I grew up with NWA, not as a fan, but as a casual listener in the car while my sister drove me to and fro wherever. I was a child, therefore I can’t say I was even aware of the group behind these game-changing songs when I heard them, but they stuck with me. Say what you will about my sister exposing my virgin ears to such controversial songs, but it’s entirely possible such early exposure to them was one of many seeds for my later interest in the social and political circuses. In watching the NWA biopic “Straight Outta Compton,” these memories came flooding back, reminding me of a simpler time in my life, if not a simpler time in the country’s history, what with police brutality and institutionalized injustice dominating the airwaves as they are today.

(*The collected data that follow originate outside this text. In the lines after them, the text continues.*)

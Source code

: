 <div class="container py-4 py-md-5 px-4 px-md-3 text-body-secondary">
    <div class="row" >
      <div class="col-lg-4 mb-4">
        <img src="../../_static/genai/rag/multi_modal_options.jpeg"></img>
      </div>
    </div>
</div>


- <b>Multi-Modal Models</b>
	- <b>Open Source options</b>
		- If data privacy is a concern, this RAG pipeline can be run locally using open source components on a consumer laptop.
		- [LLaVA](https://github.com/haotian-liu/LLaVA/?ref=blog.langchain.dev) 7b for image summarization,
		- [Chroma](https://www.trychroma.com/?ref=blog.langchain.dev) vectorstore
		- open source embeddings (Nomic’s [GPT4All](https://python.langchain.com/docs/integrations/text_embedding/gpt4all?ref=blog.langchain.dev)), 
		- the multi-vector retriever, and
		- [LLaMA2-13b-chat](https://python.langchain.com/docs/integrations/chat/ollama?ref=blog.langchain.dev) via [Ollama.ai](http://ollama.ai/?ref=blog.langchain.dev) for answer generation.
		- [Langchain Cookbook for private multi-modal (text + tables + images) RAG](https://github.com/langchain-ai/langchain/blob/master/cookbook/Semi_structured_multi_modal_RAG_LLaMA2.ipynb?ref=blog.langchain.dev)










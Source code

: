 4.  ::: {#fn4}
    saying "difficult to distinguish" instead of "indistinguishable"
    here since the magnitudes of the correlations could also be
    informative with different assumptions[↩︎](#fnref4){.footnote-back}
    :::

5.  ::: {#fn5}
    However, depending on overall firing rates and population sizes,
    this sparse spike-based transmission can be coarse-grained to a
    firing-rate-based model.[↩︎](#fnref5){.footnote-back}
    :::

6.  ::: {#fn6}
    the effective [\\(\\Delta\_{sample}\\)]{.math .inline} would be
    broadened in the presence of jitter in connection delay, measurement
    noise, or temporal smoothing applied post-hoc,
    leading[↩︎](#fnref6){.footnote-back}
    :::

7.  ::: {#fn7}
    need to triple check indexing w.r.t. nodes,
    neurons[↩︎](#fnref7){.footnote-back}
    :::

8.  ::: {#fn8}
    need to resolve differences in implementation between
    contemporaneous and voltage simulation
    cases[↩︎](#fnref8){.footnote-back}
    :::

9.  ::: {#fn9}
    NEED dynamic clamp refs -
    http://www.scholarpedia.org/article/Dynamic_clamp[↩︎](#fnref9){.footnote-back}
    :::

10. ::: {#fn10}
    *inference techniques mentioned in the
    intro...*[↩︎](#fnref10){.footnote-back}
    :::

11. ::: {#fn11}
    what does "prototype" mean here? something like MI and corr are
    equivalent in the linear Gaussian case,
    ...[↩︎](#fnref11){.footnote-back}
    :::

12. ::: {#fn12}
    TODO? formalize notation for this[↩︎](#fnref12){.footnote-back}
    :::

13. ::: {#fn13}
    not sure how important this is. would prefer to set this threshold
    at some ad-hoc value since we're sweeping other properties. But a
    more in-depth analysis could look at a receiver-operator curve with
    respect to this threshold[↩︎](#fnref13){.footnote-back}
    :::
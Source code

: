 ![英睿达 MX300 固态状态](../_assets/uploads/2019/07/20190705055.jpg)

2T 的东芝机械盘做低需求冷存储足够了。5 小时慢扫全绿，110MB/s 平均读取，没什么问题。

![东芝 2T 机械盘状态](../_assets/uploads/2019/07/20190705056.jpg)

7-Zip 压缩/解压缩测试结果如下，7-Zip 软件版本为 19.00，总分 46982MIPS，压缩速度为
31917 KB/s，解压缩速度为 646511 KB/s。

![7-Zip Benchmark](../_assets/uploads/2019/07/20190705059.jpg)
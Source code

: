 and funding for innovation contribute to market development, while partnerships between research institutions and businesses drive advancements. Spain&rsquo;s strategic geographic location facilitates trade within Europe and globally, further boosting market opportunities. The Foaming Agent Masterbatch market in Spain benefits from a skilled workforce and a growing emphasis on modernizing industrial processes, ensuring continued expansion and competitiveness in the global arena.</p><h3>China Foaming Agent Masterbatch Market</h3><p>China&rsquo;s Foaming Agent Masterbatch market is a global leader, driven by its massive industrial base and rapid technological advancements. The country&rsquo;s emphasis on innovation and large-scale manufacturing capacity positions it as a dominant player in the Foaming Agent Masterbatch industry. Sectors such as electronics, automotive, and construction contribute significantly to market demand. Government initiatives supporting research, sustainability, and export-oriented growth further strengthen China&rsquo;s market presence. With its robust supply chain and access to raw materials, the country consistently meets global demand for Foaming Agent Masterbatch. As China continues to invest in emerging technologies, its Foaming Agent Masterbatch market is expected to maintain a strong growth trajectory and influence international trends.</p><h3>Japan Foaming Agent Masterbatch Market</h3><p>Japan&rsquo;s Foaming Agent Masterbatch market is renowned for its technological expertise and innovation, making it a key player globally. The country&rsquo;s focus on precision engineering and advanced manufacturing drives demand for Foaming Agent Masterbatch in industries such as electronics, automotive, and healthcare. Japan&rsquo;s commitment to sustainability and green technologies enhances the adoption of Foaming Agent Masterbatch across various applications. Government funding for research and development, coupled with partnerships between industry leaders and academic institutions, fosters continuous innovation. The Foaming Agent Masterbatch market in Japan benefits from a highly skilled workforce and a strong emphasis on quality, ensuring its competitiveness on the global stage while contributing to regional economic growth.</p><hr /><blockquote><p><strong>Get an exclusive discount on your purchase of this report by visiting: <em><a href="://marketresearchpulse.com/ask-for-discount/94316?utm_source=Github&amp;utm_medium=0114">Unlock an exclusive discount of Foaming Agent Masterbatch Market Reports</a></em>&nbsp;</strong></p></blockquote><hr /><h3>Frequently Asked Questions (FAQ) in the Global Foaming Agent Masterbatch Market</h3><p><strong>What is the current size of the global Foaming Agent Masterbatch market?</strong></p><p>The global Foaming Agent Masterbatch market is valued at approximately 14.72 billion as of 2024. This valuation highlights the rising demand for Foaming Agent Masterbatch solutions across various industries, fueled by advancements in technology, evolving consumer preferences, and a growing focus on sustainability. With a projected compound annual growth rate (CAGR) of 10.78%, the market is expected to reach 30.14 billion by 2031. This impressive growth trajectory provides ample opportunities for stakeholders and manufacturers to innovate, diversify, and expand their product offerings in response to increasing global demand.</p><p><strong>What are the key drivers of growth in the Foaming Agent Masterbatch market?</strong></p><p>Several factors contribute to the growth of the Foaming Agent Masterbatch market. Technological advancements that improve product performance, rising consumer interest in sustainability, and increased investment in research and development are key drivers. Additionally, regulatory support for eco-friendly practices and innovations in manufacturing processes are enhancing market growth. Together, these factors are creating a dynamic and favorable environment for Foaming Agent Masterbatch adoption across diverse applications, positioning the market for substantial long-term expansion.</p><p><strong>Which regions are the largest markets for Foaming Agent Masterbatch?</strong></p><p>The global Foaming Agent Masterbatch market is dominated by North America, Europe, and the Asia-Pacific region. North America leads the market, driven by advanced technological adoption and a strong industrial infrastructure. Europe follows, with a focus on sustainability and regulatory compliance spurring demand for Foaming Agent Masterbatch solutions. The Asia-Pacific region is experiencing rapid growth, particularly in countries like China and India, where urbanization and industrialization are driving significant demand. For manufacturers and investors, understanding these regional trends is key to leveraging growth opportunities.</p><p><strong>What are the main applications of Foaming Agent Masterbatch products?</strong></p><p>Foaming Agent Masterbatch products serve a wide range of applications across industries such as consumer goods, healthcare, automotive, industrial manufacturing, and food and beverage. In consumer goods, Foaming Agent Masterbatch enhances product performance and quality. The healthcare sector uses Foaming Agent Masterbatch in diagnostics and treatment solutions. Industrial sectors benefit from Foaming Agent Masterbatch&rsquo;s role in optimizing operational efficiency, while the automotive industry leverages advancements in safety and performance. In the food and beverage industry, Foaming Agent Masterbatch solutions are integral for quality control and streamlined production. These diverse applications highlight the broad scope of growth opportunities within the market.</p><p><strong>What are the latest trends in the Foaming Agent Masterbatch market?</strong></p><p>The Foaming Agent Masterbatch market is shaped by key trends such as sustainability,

When Snoop Dogg raps on the fly to an improvised keyboard beat by Dr. Dre, you can’t help but smile ear to ear at pure art’s process, in addition to recognizing that familiar “Snoop Doggy Dog” script. The whole movie’s like that, playing on late 80’s/early 90’s nostalgia, whether it be the clothes, cars, and lack of cell phones or the songs themselves. In the midst of a fairly standard biopic structure, it’s three unknowns leading the fray who drive the film to transcend genre, each of them knocking it out of the park their first time at bat. Corey Hawkins instills musical genius Dr. Dre with ambition and a brother’s love, brought to tears when his younger brother is killed in a street fight, and brought to blows when he’s had enough of his shady comrades clowning around with drugs and death threats. Jason Mitchell, a first-time actor from New Orleans, pulls off the improbable task of Eazy-E, the defacto leader of the group who is simultaneously selfish and sympathetic. The spitting image of his father, O’Shea Jackson Jr. is the lyricist Ice Cube, the first defector who crafts a blow-up career of his own and eventually movies. He’s the first one to notice the possibly nefarious ways of NWA’s manager and agent Jerry Heller, and the most prominent spokesman for the social commentary that rings so true throughout. As Heller, Paul Giamatti is wonderfully duplicitous, turning the “white savior” character on its head from ally to enemy and everything in between. Future “Storm” Alexandra Shipp shows up periodically as Cube’s lawyer and eventual wife, and R. Marcus Taylor is necessarily one-dimensional as Suge Knight, the psychopathic producer who couldn’t leave the gangster life in Compton. This exciting ensemble is almost enough to make you ignore the somewhat predictable nature of the rise and fall of a famous rap group, regardless of how real it is, or even the subtle and not-so-subtle misogyny that rears its head at key moments of the film. It’s one thing to ignite audience arousal at admittedly intoxicating musical performances, no matter the lyrics. It’s another thing to include multiple jokes at the expense of relatively innocent female characters. But those performances are intoxicating, on and off the stage, and they make up for director F. Gary Gray’s occasional tendencies toward the generic.
It helps that the man behind the “Friday” films has an ear for the urban, and an eye for when to amp up the visual flourishes, such as tracking shots through a booze-addled hotel room or down a low-rider-hangin’ city street. Alongside very few others, such as Ava Duvernay, Spike Lee, maybe John Singleton, Gray has managed to break the mold when it comes to African-American filmmakers in Hollywood, as straight-jacketed as they are in that white boys’ club. Better than any other he’s wrangled together the disparate notions of real-world racial politics and crowd-pleasing theatrics into a critical and financial success. It’s nostalgic authenticity meets street-wise anti-authoritarianism. “Straight Outta Compton” isn’t perfect, but that precise combination makes it one of the best films of the year.